RAY WILSON
Makes Me Think Of Home
2016
Szkocki wokalista Ray Wilson to bardzo miły facet. Najbardziej znany z tego, że w latach 1996-1999 zastąpił w Genesis Phila Collinsa i wraz z Tonym Banksem i Mike’m Rutherfordem nagrał zamykający studyjną dyskografię zespołu album Calling All Stations, a potem stworzył projekt Genesis Classic i od kilku lat na koncertach przypomina utwory grupy w symfonicznej oprawie Berlin Symphony Ensemble. Dla Polaków liczy się jeszcze jeden element – w 2008 roku Wilson zakochał się w Małgorzacie Mielech i przeprowadził do Poznania, gdzie zamieszkał na stałe. Poza tęsknotą za Genesis i odcinaniem kuponów od wspomnianego epizodu muzyk nagrywa solowe płyty, a ta najnowsza nosi nostalgiczny tytuł Makes Me Think Of Home. Czyżby już tęsknił za domem? To już drugi album Wilsona w tym roku, po wydanym w maju akustycznym i bardzo intymnym Song For A Friend, który był hołdem złożonym zmarłemu w 2015 roku przyjacielowi Jamesowi Lewisowi. Tym razem jest bardziej rockowo i bliżej tego, za co artystę cenię i szanuję.
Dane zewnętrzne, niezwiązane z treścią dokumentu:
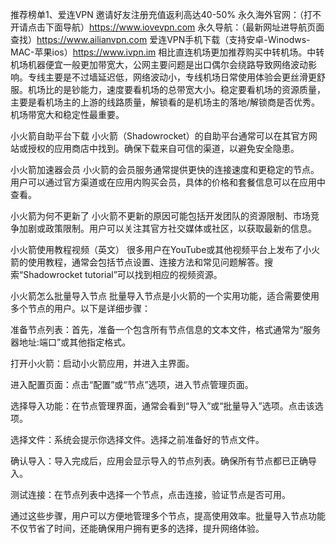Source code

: 推荐榜单1、爱连VPN 邀请好友注册充值返利高达40-50% 
永久海外官网：（打不开请点击下面导航）https://www.iovevpn.com
永久导航：（最新网址进导航页面查找）https://www.ailianvpn.com
爱连VPN手机下载（支持安卓-Winodws-MAC-苹果ios）https://www.ivpn.im
相比直连机场更加推荐购买中转机场。中转机场机器便宜一般更加带宽大，公网主要问题是出口偶尔会绕路导致网络波动影响。专线主要是不过墙延迟低，网络波动小，专线机场日常使用体验会更丝滑更舒服。机场比的是钞能力，速度要看机场的总带宽大小。稳定要看机场的资源质量，主要是看机场主的上游的线路质量，解锁看的是机场主的落地/解锁商是否优秀。机场带宽大和稳定性最重要。

小火箭自助平台下载
小火箭（Shadowrocket）的自助平台通常可以在其官方网站或授权的应用商店中找到。确保下载来自可信的渠道，以避免安全隐患。

小火箭加速器会员
小火箭的会员服务通常提供更快的连接速度和更稳定的节点。用户可以通过官方渠道或在应用内购买会员，具体的价格和套餐信息可以在应用中查看。

小火箭为何不更新了
小火箭不更新的原因可能包括开发团队的资源限制、市场竞争加剧或政策限制。用户可以关注其官方社交媒体或社区，以获取最新的信息。

小火箭使用教程视频（英文）
很多用户在YouTube或其他视频平台上发布了小火箭的使用教程，通常会包括节点设置、连接方法和常见问题解答。搜索“Shadowrocket tutorial”可以找到相应的视频资源。

小火箭怎么批量导入节点
批量导入节点是小火箭的一个实用功能，适合需要使用多个节点的用户。以下是详细步骤：

准备节点列表：首先，准备一个包含所有节点信息的文本文件，格式通常为“服务器地址:端口”或其他指定格式。

打开小火箭：启动小火箭应用，并进入主界面。

进入配置页面：点击“配置”或“节点”选项，进入节点管理页面。

选择导入功能：在节点管理界面，通常会看到“导入”或“批量导入”选项。点击该选项。

选择文件：系统会提示你选择文件。选择之前准备好的节点文件。

确认导入：导入完成后，应用会显示导入的节点列表。确保所有节点都已正确导入。

测试连接：在节点列表中选择一个节点，点击连接，验证节点是否可用。

通过这些步骤，用户可以方便地管理多个节点，提高使用效率。批量导入节点功能不仅节省了时间，还能确保用户拥有更多的选择，提升网络体验。
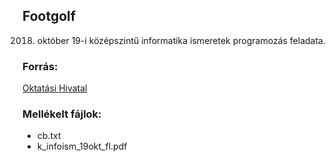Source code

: ## Footgolf
2018. október 19-i középszintű informatika ismeretek programozás feladata.

### Forrás:
[Oktatási Hivatal](https://www.oktatas.hu/kozneveles/erettsegi/feladatsorok/kozepszint_2019osz/kozep_6nap)

### Mellékelt fájlok:
 - cb.txt
 - k_infoism_19okt_fl.pdf
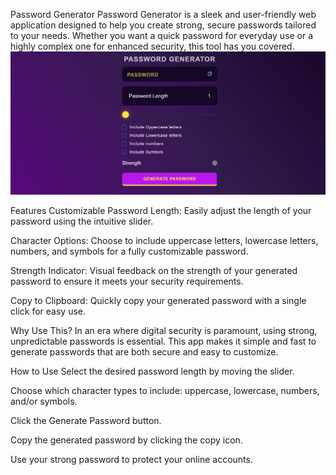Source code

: Password Generator
Password Generator is a sleek and user-friendly web application designed to help you create strong, secure passwords tailored to your needs. Whether you want a quick password for everyday use or a highly complex one for enhanced security, this tool has you covered.
![Description of GIF](./assets/PassWord.gif)

Features
Customizable Password Length: Easily adjust the length of your password using the intuitive slider.

Character Options: Choose to include uppercase letters, lowercase letters, numbers, and symbols for a fully customizable password.

Strength Indicator: Visual feedback on the strength of your generated password to ensure it meets your security requirements.

Copy to Clipboard: Quickly copy your generated password with a single click for easy use.

Why Use This?
In an era where digital security is paramount, using strong, unpredictable passwords is essential. This app makes it simple and fast to generate passwords that are both secure and easy to customize.

How to Use
Select the desired password length by moving the slider.

Choose which character types to include: uppercase, lowercase, numbers, and/or symbols.

Click the Generate Password button.

Copy the generated password by clicking the copy icon.

Use your strong password to protect your online accounts.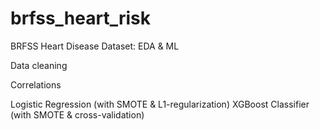 # brfss_heart_risk
BRFSS Heart Disease Dataset: EDA &amp; ML

Data cleaning

Correlations

Logistic Regression (with SMOTE & L1-regularization)
XGBoost Classifier (with SMOTE & cross-validation)
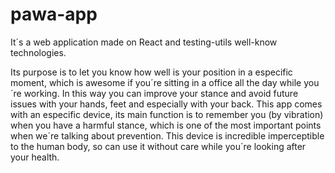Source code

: # pawa-app

It´s a web application made on React and testing-utils well-know technologies.

Its purpose is to let you know how well is your position in a especific moment, which is awesome if you´re sitting in a office all the day while you´re working. In this way you can improve your stance and avoid future issues with your hands, feet and especially with your back. This app comes with an especific device, its main function is to remember you (by vibration) when you have a harmful stance, which is one of the most important points when we´re talking about prevention. This device is incredible imperceptible to the human body, so can use it without care while you´re looking after your health. 
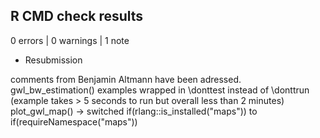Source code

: ## R CMD check results

0 errors | 0 warnings | 1 note

* Resubmission

comments from Benjamin Altmann have been adressed.
gwl_bw_estimation() examples wrapped in \donttest instead of \donttrun (example takes > 5 seconds to run but overall less than 2 minutes)
plot_gwl_map() -> switched if(rlang::is_installed("maps")) to if(requireNamespace("maps"))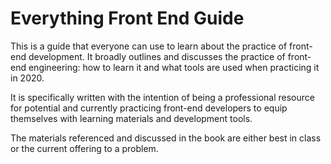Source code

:# Everything Front End Guide
This is a guide that everyone can use to learn about the practice of front-end development. It broadly outlines and discusses the practice of front-end engineering: how to learn it and what tools are used when practicing it in 2020.

It is specifically written with the intention of being a professional resource for potential and currently practicing front-end developers to equip themselves with learning materials and development tools.

The materials referenced and discussed in the book are either best in class or the current offering to a problem.
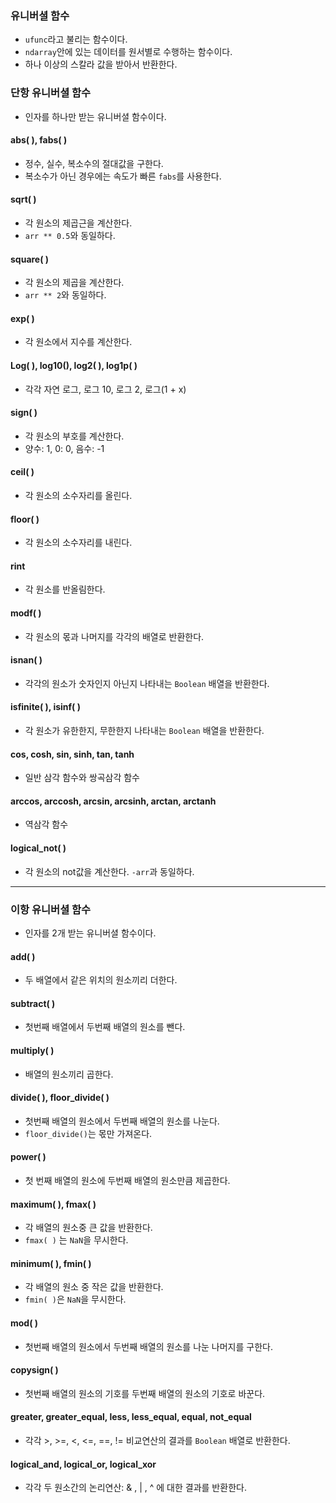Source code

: ### 유니버셜 함수
- `ufunc`라고 불리는 함수이다.
- `ndarray`안에 있는 데이터를 원서별로 수행하는 함수이다.
- 하나 이상의 스칼라 값을 받아서 반환한다.

### 단항 유니버셜 함수
- 인자를 하나만 받는 유니버셜 함수이다.
#### **abs( )**, **fabs( )**
- 정수, 실수, 복소수의 절대값을 구한다.
- 복소수가 아닌 경우에는 속도가 빠른 `fabs`를 사용한다.
#### **sqrt( )**
- 각 원소의 제곱근을 계산한다.
- `arr ** 0.5`와 동일하다.
#### **square( )**
- 각 원소의 제곱을 계산한다.
- `arr ** 2`와 동일하다.
#### **exp( )**
- 각 원소에서 지수를 계산한다.
#### **Log( ), log10(), log2( ), log1p( )**
- 각각 자연 로그, 로그 10, 로그 2, 로그(1 + x)
#### **sign( )**
- 각 원소의 부호를 계산한다.
- 양수: 1, 0: 0, 음수: -1
#### **ceil( )**
- 각 원소의 소수자리를 올린다.
#### **floor( )**
- 각 원소의 소수자리를 내린다.
#### **rint**
- 각 원소를 반올림한다.
#### **modf( )**
- 각 원소의 몫과 나머지를 각각의 배열로 반환한다.
#### **isnan( )**
- 각각의 원소가 숫자인지 아닌지 나타내는 `Boolean` 배열을 반환한다.
#### **isfinite( ), isinf( )**
- 각 원소가 유한한지, 무한한지 나타내는 `Boolean` 배열을 반환한다.
#### **cos, cosh, sin, sinh, tan, tanh**
- 일반 삼각 함수와 쌍곡삼각 함수
#### **arccos, arccosh, arcsin, arcsinh, arctan, arctanh**
- 역삼각 함수
#### **logical_not( )**
  - 각 원소의 not값을 계산한다. `-arr`과 동일하다.

---

### 이항 유니버셜 함수
- 인자를 2개 받는 유니버셜 함수이다.
#### **add( )**
- 두 배열에서 같은 위치의 원소끼리 더한다.
#### **subtract( )**
- 첫번째 배열에서 두번째 배열의 원소를 뺀다.
#### **multiply( )**
- 배열의 원소끼리 곱한다.
#### **divide( ), floor_divide( )**
- 첫번째 배열의 원소에서 두번째 배열의 원소를 나눈다.
- `floor_divide()`는 몫만 가져온다.
#### **power( )**
- 첫 번째 배열의 원소에 두번째 배열의 원소만큼 제곱한다.
#### **maximum( ), fmax( )**
- 각 배열의 원소중 큰 값을 반환한다.
- `fmax( )` 는 `NaN`을 무시한다.
#### **minimum( ), fmin( )**
- 각 배열의 원소 중 작은 값을 반환한다.
- `fmin( )`은 `NaN`을 무시한다.
#### **mod( )**
- 첫번째 배열의 원소에서 두번째 배열의 원소를 나눈 나머지를 구한다.
#### **copysign( )**
- 첫번째 배열의 원소의 기호를 두번째 배열의 원소의 기호로 바꾼다.
#### **greater, greater_equal, less, less_equal, equal, not_equal**
- 각각 >, >=, <, <=, ==, != 비교연산의 결과를 `Boolean` 배열로 반환한다.
#### **logical_and, logical_or, logical_xor**
- 각각 두 원소간의 논리연산:  & , | , ^ 에 대한 결과를 반환한다.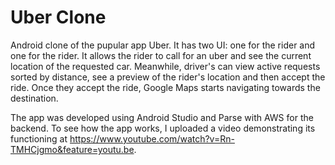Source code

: # Uber Clone
Android clone of the pupular app Uber. It has two UI: one for the rider and one for the rider. It allows the rider to call for an uber and see the current location of the requested car.
Meanwhile, driver's can view active requests sorted by distance, see a preview of the rider's location and then accept the ride. Once they accept the ride, Google Maps starts navigating 
towards the destination. 

The app was developed using Android Studio and Parse with AWS for the backend. To see how the app works, I uploaded a video demonstrating its functioning at https://www.youtube.com/watch?v=Rn-TMHCjgmo&feature=youtu.be.



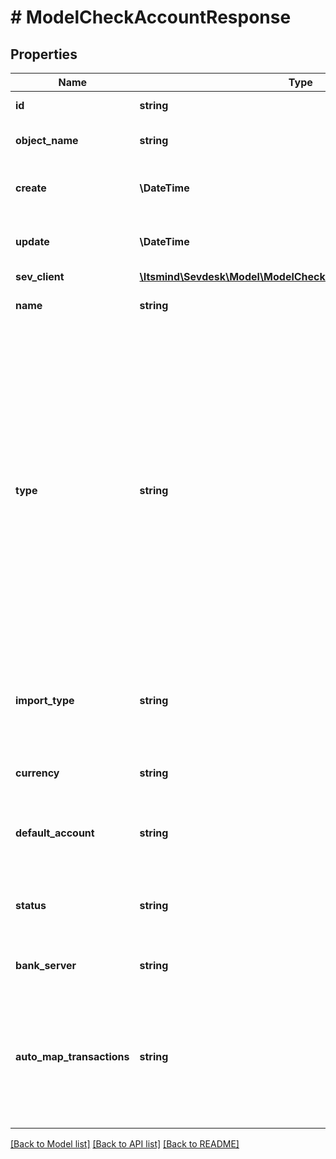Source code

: # # ModelCheckAccountResponse

## Properties

Name | Type | Description | Notes
------------ | ------------- | ------------- | -------------
**id** | **string** | The check account id | [optional] [readonly]
**object_name** | **string** | The check account object name | [optional] [readonly]
**create** | **\DateTime** | Date of check account creation | [optional] [readonly]
**update** | **\DateTime** | Date of last check account update | [optional] [readonly]
**sev_client** | [**\Itsmind\Sevdesk\Model\ModelCheckAccountResponseSevClient**](ModelCheckAccountResponseSevClient.md) |  | [optional]
**name** | **string** | Name of the check account | [optional]
**type** | **string** | The type of the check account. Account with a CSV or MT940 import are regarded as online.&lt;br&gt;       Apart from that, created check accounts over the API need to be offline, as online accounts with an active connection       to a bank application can not be managed over the API. | [optional]
**import_type** | **string** | Import type. Transactions can be imported by this method on the check account. | [optional]
**currency** | **string** | The currency of the check account. | [optional]
**default_account** | **string** | Defines if this check account is the default account. | [optional] [default to '0']
**status** | **string** | Status of the check account. 0 &lt;-&gt; Archived - 100 &lt;-&gt; Active | [optional] [default to '100']
**bank_server** | **string** | Bank server of check account | [optional] [readonly]
**auto_map_transactions** | **string** | Defines if transactions on this account are automatically mapped to invoice and vouchers when imported if possible. | [optional] [default to '1']

[[Back to Model list]](../../README.md#models) [[Back to API list]](../../README.md#endpoints) [[Back to README]](../../README.md)
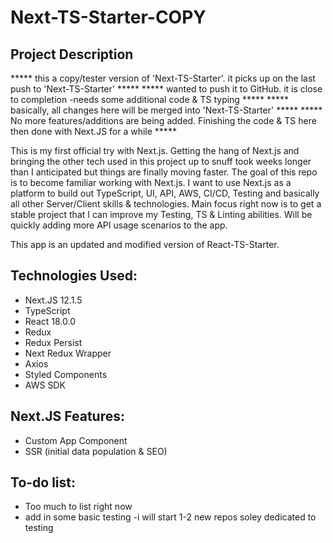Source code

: # Next-TS-Starter-COPY

## Project Description

***** this a copy/tester version of 'Next-TS-Starter'. it picks up on the last push to 'Next-TS-Starter' *****
***** wanted to push it to GitHub. it is close to completion -needs some additional code & TS typing *****
***** basically, all changes here will be merged into 'Next-TS-Starter' *****
***** No more features/additions are being added. Finishing the code & TS here then done with Next.JS for a while *****

This is my first official try with Next.js. Getting the hang of Next.js and bringing the other tech used in this project up to snuff took weeks longer than I anticipated but things are finally moving faster. The goal of this repo is to become familiar working with Next.js. I want to use Next.js as a platform to build out TypeScript, UI, API, AWS, CI/CD, Testing and basically all other Server/Client skills & technologies. Main focus right now is to get a stable project that I can improve my Testing, TS & Linting abilities. Will be quickly adding more API usage scenarios to the app.

This app is an updated and modified version of React-TS-Starter.

## Technologies Used:
* Next.JS 12.1.5
* TypeScript
* React 18.0.0
* Redux
* Redux Persist
* Next Redux Wrapper
* Axios
* Styled Components
* AWS SDK

## Next.JS Features:
- Custom App Component
- SSR (initial data population & SEO)

## To-do list:
* Too much to list right now
* add in some basic testing -i will start 1-2 new repos soley dedicated to testing
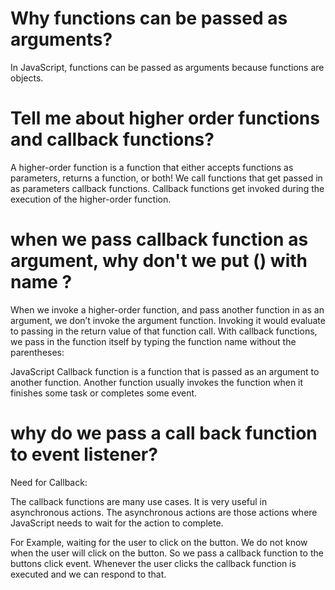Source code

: # Why functions can be passed as arguments?
In JavaScript, functions can be passed as arguments because functions are objects.

# Tell me about higher order functions and callback functions?
A higher-order function is a function that either accepts functions as parameters, returns a function, or both! 
We call functions that get passed in as parameters callback functions. Callback functions get invoked during the execution of the higher-order function.

# when we pass callback function as argument, why don't we put () with name ?
When we invoke a higher-order function, and pass another function in as an argument, we don’t invoke the argument function. Invoking it would evaluate to passing in the return value of that function call. With callback functions, we pass in the function itself by typing the function name without the parentheses:

JavaScript Callback function is a function that is passed as an argument to another function. Another function usually invokes the function when it finishes some task or completes some event.

# why do we pass a call back function to event listener?

Need for Callback:

The callback functions are many use cases. It is very useful in asynchronous actions. The asynchronous actions are those actions where JavaScript needs to wait for the action to complete.

For Example, waiting for the user to click on the button. We do not know when the user will click on the button. So we pass a callback function to the buttons click event. Whenever the user clicks the callback function is executed and we can respond to that.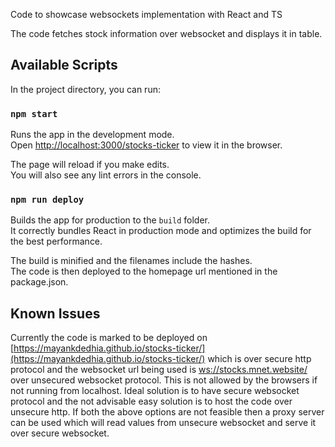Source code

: Code to showcase websockets implementation with React and TS

The code fetches stock information over websocket and displays it in table.

## Available Scripts

In the project directory, you can run:

### `npm start`

Runs the app in the development mode.<br />
Open [http://localhost:3000/stocks-ticker](http://localhost:3000/stocks-ticker) to view it in the browser.

The page will reload if you make edits.<br />
You will also see any lint errors in the console.

### `npm run deploy`

Builds the app for production to the `build` folder.<br />
It correctly bundles React in production mode and optimizes the build for the best performance.

The build is minified and the filenames include the hashes.<br />
The code is then deployed to the homepage url mentioned in the package.json.

## Known Issues

Currently the code is marked to be deployed on [https://mayankdedhia.github.io/stocks-ticker/](https://mayankdedhia.github.io/stocks-ticker/) which is over secure http protocol and the websocket url being used is [ws://stocks.mnet.website/](ws://stocks.mnet.website/) over unsecured websocket protocol. This is not allowed by the browsers if not running from localhost.
Ideal solution is to have secure websocket protocol and the not advisable easy solution is to host the code over unsecure http.
If both the above options are not feasible then a proxy server can be used which will read values from unsecure websocket and serve it over secure websocket.
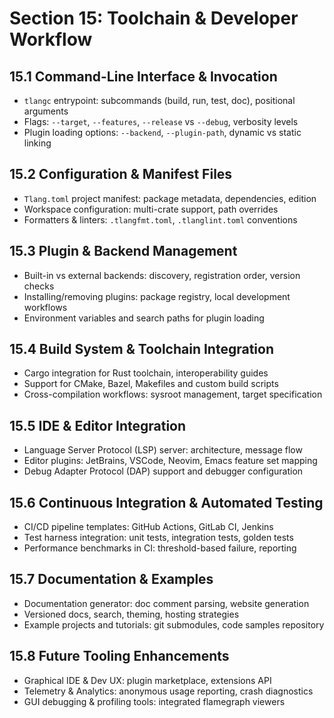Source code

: # Section 15: Toolchain & Developer Workflow

## 15.1 Command-Line Interface & Invocation

* `tlangc` entrypoint: subcommands (build, run, test, doc), positional arguments
* Flags: `--target`, `--features`, `--release` vs `--debug`, verbosity levels
* Plugin loading options: `--backend`, `--plugin-path`, dynamic vs static linking

## 15.2 Configuration & Manifest Files

* `Tlang.toml` project manifest: package metadata, dependencies, edition
* Workspace configuration: multi-crate support, path overrides
* Formatters & linters: `.tlangfmt.toml`, `.tlanglint.toml` conventions

## 15.3 Plugin & Backend Management

* Built-in vs external backends: discovery, registration order, version checks
* Installing/removing plugins: package registry, local development workflows
* Environment variables and search paths for plugin loading

## 15.4 Build System & Toolchain Integration

* Cargo integration for Rust toolchain, interoperability guides
* Support for CMake, Bazel, Makefiles and custom build scripts
* Cross-compilation workflows: sysroot management, target specification

## 15.5 IDE & Editor Integration

* Language Server Protocol (LSP) server: architecture, message flow
* Editor plugins: JetBrains, VSCode, Neovim, Emacs feature set mapping
* Debug Adapter Protocol (DAP) support and debugger configuration

## 15.6 Continuous Integration & Automated Testing

* CI/CD pipeline templates: GitHub Actions, GitLab CI, Jenkins
* Test harness integration: unit tests, integration tests, golden tests
* Performance benchmarks in CI: threshold-based failure, reporting

## 15.7 Documentation & Examples

* Documentation generator: doc comment parsing, website generation
* Versioned docs, search, theming, hosting strategies
* Example projects and tutorials: git submodules, code samples repository

## 15.8 Future Tooling Enhancements

* Graphical IDE & Dev UX: plugin marketplace, extensions API
* Telemetry & Analytics: anonymous usage reporting, crash diagnostics
* GUI debugging & profiling tools: integrated flamegraph viewers
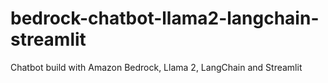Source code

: # bedrock-chatbot-llama2-langchain-streamlit
Chatbot build with Amazon Bedrock, Llama 2, LangChain and Streamlit
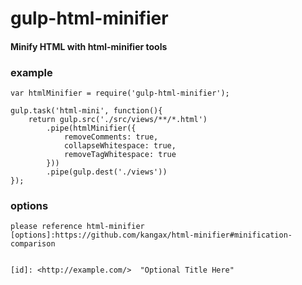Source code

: # gulp-html-minifier

#### Minify HTML with html-minifier tools

### example

    var htmlMinifier = require('gulp-html-minifier');

    gulp.task('html-mini', function(){
        return gulp.src('./src/views/**/*.html')
            .pipe(htmlMinifier({
                removeComments: true,
                collapseWhitespace: true,
                removeTagWhitespace: true
            }))
            .pipe(gulp.dest('./views'))
    });
    
### options
    
    please reference html-minifier [options]:https://github.com/kangax/html-minifier#minification-comparison
    
    
    [id]: <http://example.com/>  "Optional Title Here"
Trudno jednoznacznie ocenić album Makes Me Think Of Home. Jest ładny, miło się go słucha – to w dużej mierze zasługa ciepłego głosu Szkota i łagodnych, wpadających w ucho kompozycji, ale po kilku identycznych, utrzymanych w jednej tonacji piosenkach robi się trochę nudnawo. Niby to w niczym nie przeszkadza, lecz właśnie wyrazistość utworów lub jej brak odróżnia płyty wielkie od tych zaledwie dobrych. Ray Wilson nagrał płytę dobrą (z jednym wielkim momentem – o czym za chwilę), utrzymaną w niemodnej może dzisiaj, bardzo klasycznej stylistyce, z wycofaną elektroniką, dominującą rolą gitary i pianina oraz licznymi partiami saksofonu czy smyczków. Za to kochaliśmy kiedyś Genesis, a Wilson ma przecież słabość do tej grupy, nic więc dziwnego, że porusza się w tych samych rejonach. Porusza się niezwykle sprawnie. Spokojne, łagodne, jesienne kompozycje sączą się jedna za drugą, zaś jego interpretacje są emocjonalne i brzmią bardzo autentycznie. Taka niekomercyjna muzyka to miła odmiana i rzadkość w obecnych czasach.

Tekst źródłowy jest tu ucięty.